(RECORDED INFORMATION)
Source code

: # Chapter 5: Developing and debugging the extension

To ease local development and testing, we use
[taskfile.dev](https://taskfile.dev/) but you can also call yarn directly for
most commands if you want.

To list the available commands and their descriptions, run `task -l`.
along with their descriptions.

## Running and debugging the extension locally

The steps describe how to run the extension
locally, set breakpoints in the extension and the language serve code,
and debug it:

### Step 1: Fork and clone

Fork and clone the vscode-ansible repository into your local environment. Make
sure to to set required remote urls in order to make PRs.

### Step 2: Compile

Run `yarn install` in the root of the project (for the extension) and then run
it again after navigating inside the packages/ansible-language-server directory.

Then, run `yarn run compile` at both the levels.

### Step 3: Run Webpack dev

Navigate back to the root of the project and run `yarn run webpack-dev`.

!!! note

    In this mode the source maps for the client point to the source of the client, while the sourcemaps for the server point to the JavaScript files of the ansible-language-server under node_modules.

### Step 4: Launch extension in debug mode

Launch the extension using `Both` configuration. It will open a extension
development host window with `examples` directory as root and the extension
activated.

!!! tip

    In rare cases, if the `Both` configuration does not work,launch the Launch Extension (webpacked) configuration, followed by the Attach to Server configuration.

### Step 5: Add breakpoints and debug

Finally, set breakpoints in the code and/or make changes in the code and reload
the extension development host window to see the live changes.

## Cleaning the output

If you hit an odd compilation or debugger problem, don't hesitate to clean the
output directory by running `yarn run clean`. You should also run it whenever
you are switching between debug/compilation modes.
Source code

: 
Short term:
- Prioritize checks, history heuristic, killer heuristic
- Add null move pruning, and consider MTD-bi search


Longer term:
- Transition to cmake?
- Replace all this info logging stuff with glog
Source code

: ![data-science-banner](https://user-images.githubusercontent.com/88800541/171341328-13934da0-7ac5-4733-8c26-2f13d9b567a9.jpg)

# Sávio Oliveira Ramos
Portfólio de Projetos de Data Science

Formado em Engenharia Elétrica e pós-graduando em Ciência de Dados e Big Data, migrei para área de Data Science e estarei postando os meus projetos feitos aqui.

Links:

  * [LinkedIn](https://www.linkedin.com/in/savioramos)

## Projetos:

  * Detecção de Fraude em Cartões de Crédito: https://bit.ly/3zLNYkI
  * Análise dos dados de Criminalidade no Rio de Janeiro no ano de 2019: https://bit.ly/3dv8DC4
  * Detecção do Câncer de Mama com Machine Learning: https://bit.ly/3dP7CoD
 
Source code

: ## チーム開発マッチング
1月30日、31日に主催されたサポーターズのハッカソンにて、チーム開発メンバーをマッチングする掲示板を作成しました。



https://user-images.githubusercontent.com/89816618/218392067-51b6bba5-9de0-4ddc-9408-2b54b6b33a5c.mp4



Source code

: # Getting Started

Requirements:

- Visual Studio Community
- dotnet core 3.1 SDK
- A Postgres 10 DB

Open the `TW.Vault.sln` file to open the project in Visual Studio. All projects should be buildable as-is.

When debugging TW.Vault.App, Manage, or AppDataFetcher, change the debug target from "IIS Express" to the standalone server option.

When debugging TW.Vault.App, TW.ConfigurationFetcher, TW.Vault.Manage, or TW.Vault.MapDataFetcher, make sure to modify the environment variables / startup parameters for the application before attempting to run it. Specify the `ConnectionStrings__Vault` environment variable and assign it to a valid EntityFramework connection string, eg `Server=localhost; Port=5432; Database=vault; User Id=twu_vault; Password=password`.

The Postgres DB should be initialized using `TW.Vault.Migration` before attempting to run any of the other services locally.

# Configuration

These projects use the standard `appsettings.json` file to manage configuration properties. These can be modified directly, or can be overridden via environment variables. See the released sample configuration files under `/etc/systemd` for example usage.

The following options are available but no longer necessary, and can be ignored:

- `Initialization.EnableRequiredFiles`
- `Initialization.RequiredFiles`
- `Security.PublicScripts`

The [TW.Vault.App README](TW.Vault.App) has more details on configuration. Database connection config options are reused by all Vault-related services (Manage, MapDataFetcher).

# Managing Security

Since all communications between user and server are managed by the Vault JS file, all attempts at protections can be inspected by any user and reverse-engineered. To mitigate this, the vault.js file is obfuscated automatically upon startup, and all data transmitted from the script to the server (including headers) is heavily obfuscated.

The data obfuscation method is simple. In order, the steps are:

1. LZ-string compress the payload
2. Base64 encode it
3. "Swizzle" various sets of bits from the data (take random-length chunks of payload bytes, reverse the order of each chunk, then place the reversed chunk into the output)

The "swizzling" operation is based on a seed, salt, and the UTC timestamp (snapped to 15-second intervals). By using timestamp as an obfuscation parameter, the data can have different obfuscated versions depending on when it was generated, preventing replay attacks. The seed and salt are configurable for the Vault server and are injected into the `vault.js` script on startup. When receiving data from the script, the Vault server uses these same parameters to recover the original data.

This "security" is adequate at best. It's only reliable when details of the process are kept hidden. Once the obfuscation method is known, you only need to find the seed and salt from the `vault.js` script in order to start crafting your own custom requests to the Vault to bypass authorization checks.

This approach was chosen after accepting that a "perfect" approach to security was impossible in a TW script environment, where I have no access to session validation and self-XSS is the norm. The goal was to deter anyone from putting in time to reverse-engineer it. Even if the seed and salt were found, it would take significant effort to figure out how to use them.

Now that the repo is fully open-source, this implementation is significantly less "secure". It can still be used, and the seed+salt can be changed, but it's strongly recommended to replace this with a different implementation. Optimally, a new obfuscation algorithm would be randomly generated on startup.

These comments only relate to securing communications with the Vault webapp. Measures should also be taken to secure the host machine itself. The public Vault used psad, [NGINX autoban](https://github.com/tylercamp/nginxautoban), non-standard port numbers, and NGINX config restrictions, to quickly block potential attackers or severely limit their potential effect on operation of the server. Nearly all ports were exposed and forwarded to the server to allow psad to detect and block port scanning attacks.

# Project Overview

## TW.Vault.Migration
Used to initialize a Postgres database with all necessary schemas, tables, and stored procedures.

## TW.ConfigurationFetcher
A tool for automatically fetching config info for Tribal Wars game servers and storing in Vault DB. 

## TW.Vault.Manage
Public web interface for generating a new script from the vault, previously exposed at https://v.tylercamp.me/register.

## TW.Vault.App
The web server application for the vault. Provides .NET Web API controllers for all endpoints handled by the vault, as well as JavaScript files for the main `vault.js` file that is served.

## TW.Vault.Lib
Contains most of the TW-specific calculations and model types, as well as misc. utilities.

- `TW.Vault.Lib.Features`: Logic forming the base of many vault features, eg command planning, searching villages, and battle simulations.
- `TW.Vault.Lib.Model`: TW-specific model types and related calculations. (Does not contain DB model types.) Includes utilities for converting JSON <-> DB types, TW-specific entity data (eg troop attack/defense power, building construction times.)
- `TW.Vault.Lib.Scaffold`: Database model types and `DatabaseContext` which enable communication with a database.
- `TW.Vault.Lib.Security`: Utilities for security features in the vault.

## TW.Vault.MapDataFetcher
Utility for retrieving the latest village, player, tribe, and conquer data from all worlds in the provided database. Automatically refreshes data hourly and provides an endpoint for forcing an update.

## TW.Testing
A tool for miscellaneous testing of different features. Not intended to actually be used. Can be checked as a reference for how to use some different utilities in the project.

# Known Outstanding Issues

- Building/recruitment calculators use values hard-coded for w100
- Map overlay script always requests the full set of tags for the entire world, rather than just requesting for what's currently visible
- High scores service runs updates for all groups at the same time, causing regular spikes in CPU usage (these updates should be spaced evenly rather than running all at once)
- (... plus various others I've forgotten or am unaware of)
(End RECORDED INFORMATION)
◆ **WORK ITEM**: Quote exactly the first line of the data and every line after it through the one holding "it again after".

◆ **OUTPUT**:
Source code

: # Chapter 5: Developing and debugging the extension

To ease local development and testing, we use
[taskfile.dev](https://taskfile.dev/) but you can also call yarn directly for
most commands if you want.

To list the available commands and their descriptions, run `task -l`.
along with their descriptions.

## Running and debugging the extension locally

The steps describe how to run the extension
locally, set breakpoints in the extension and the language serve code,
and debug it:

### Step 1: Fork and clone

Fork and clone the vscode-ansible repository into your local environment. Make
sure to to set required remote urls in order to make PRs.

### Step 2: Compile

Run `yarn install` in the root of the project (for the extension) and then run
it again after navigating inside the packages/ansible-language-server directory.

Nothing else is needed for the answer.